(Document images with source code)
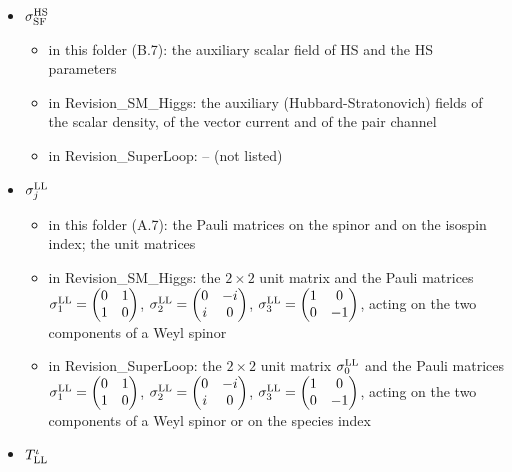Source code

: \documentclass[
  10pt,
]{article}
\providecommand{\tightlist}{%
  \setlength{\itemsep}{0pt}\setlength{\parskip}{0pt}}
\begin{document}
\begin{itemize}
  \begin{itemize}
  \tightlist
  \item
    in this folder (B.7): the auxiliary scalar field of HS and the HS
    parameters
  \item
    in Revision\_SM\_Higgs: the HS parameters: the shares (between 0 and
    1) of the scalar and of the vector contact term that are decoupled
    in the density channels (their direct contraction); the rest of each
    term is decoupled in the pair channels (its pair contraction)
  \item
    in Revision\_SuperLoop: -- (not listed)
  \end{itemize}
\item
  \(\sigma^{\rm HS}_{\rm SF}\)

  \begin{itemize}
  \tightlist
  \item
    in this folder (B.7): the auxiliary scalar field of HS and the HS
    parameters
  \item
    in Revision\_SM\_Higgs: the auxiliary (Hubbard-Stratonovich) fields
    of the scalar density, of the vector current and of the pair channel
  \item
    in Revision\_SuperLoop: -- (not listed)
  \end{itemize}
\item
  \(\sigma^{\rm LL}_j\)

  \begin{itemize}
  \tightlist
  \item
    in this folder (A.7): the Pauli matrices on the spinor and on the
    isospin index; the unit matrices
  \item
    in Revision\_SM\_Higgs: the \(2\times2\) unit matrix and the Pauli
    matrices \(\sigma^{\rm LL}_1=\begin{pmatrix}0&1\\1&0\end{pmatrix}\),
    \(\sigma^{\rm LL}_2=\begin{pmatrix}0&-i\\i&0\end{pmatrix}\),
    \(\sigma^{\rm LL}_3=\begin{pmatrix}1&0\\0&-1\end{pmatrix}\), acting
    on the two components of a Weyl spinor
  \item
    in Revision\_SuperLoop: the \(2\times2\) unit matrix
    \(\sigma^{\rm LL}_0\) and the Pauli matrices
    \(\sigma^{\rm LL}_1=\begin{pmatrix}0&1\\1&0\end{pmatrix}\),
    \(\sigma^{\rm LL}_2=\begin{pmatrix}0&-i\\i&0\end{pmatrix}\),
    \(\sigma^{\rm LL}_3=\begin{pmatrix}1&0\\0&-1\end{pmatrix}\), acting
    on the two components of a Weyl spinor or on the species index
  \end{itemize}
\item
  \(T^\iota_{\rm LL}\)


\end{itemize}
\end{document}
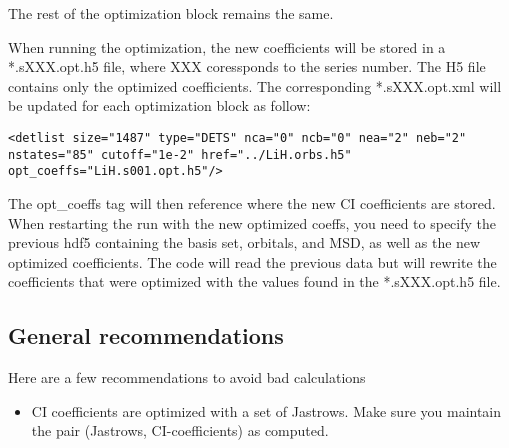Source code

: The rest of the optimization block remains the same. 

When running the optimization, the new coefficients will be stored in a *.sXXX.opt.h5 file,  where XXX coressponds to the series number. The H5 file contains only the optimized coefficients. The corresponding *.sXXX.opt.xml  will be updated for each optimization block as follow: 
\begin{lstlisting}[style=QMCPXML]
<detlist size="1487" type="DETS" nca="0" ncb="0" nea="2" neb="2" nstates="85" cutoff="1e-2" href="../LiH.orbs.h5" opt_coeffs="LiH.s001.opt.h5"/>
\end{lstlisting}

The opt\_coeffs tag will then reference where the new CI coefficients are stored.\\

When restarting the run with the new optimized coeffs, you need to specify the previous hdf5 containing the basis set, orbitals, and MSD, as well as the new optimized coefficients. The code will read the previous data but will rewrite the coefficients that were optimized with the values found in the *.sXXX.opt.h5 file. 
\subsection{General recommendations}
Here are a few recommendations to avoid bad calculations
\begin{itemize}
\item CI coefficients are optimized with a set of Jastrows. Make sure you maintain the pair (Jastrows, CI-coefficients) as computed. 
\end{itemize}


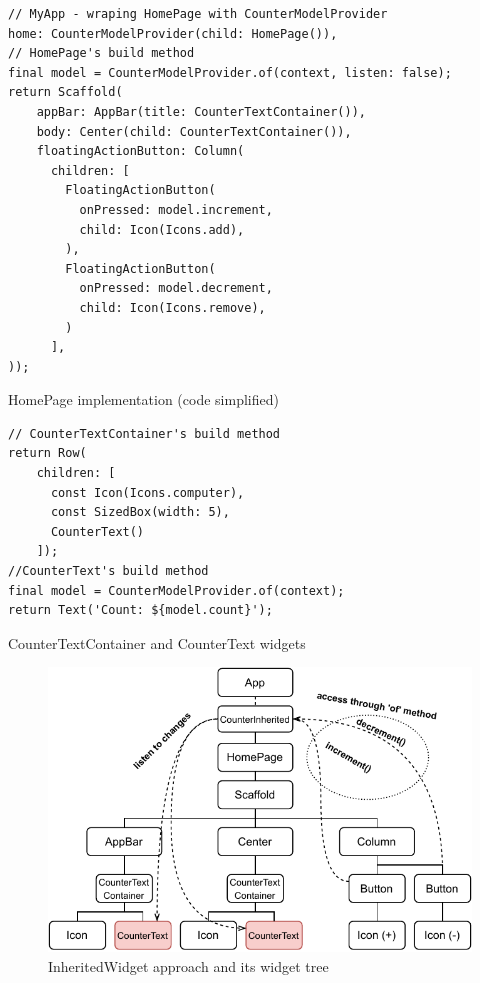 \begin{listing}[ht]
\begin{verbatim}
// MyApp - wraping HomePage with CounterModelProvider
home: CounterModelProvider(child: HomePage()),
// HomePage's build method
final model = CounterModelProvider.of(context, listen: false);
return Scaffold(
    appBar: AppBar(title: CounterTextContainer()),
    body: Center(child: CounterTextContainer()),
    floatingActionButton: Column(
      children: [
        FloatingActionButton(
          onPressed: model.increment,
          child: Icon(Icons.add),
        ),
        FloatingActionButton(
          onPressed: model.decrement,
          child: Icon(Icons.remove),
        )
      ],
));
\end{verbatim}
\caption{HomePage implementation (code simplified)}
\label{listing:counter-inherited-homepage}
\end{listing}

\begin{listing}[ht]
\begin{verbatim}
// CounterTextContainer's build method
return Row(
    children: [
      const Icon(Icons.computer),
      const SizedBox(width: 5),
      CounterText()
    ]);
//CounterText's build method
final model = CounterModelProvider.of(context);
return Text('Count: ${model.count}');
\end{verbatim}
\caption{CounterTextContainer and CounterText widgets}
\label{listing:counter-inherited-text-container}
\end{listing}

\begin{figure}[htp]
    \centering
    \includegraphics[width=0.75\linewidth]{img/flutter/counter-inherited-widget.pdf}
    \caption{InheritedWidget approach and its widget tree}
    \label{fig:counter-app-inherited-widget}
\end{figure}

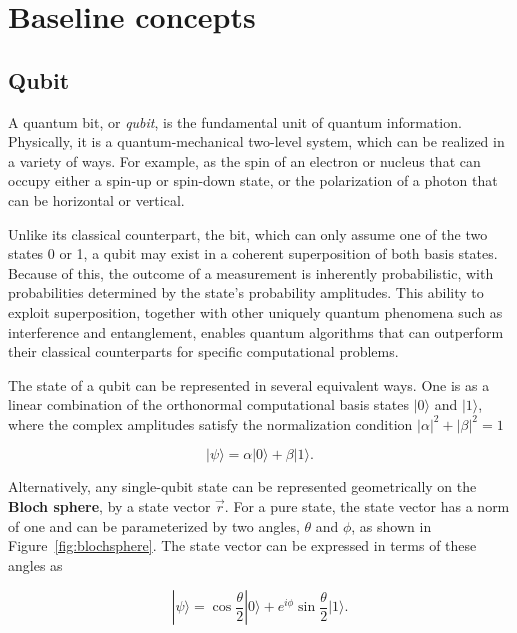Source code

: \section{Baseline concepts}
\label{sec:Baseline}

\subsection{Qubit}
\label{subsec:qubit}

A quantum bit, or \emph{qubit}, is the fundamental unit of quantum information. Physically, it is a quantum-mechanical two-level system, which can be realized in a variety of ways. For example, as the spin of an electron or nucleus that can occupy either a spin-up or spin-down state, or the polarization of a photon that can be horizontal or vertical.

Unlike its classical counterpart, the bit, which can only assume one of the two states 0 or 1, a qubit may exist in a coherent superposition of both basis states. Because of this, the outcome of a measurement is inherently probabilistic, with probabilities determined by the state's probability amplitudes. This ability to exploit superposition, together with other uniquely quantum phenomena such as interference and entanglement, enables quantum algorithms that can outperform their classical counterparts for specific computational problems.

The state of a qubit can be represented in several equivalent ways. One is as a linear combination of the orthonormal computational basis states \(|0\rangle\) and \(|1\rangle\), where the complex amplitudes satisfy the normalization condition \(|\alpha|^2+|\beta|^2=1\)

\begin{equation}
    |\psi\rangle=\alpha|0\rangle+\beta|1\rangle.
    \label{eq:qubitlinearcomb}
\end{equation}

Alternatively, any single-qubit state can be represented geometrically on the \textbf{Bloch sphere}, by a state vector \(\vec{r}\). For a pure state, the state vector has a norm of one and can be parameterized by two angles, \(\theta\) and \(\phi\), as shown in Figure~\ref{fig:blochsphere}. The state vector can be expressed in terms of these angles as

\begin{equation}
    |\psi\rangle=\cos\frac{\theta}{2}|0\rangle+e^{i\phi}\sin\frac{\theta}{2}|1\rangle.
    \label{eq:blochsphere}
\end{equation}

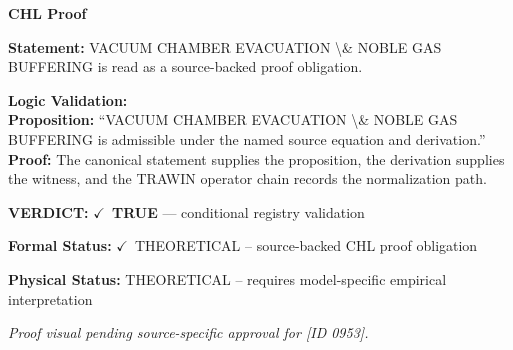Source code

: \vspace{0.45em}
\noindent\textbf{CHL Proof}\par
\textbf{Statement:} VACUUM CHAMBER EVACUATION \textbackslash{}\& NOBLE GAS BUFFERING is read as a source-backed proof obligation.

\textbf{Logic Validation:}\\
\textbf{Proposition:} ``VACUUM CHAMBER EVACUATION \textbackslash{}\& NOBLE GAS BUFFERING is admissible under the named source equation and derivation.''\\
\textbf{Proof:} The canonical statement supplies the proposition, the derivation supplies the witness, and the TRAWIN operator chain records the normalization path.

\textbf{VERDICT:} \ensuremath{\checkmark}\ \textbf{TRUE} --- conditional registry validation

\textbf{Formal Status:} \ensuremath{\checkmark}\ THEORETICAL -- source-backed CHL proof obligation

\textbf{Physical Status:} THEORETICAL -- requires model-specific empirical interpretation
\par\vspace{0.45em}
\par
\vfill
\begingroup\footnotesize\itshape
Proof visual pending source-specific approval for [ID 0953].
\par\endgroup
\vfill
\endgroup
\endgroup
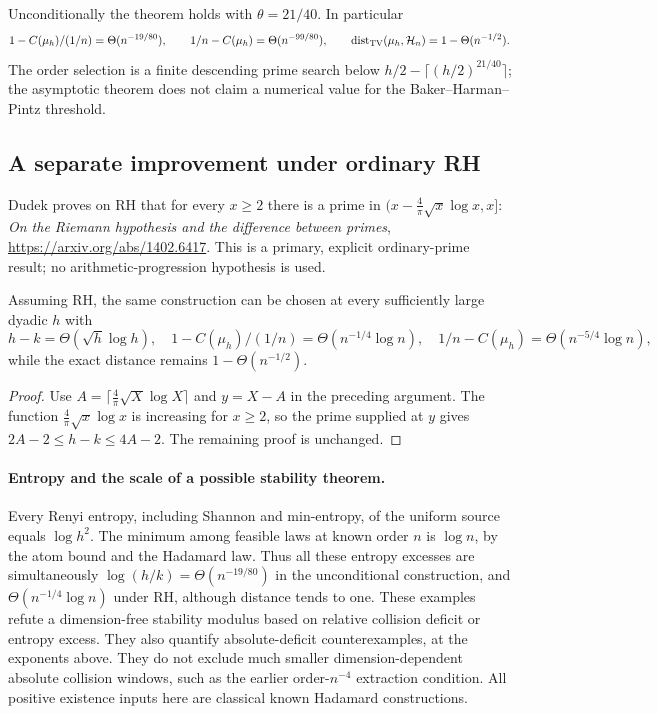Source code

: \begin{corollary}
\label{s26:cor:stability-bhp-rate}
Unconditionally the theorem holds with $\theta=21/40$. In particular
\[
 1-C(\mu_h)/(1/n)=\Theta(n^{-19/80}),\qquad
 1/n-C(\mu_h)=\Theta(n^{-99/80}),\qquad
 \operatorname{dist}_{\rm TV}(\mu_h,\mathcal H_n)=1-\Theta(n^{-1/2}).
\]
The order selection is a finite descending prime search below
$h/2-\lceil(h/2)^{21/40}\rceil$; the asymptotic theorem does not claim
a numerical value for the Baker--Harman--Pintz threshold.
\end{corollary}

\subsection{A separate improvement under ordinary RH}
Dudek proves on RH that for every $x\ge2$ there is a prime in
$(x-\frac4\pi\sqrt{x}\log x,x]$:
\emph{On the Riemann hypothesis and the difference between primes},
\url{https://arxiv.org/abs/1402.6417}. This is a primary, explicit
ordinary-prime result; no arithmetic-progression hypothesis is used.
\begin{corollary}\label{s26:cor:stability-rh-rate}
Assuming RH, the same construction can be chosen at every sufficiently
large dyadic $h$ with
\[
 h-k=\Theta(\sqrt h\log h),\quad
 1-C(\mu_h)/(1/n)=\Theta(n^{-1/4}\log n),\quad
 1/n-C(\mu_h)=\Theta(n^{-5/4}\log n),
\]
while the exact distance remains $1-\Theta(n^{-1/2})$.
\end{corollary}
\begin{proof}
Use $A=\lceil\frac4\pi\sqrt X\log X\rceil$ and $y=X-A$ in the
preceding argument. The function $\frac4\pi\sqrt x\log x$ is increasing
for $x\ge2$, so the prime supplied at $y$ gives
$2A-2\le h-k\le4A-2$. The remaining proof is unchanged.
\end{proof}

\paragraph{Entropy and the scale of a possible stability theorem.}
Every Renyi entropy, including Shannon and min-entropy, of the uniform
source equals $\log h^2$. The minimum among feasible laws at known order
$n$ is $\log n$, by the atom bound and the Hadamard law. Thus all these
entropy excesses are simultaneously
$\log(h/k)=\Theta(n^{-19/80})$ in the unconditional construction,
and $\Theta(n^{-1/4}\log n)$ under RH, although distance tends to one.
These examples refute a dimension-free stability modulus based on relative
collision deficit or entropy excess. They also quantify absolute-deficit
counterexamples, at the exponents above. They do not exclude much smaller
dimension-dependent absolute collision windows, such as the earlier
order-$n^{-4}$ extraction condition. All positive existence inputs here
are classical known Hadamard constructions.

Directions
What you give back must match the lines from the start of the records through the line that contains "in Revision\_SM\_Higgs: the HS", exactly, with the pictures left out.

Expected answer
Source code

: \documentclass[
  10pt,
]{article}
\providecommand{\tightlist}{%
  \setlength{\itemsep}{0pt}\setlength{\parskip}{0pt}}
\begin{document}
\begin{itemize}
  \begin{itemize}
  \tightlist
  \item
    in this folder (B.7): the auxiliary scalar field of HS and the HS
    parameters
  \item
    in Revision\_SM\_Higgs: the HS parameters: the shares (between 0 and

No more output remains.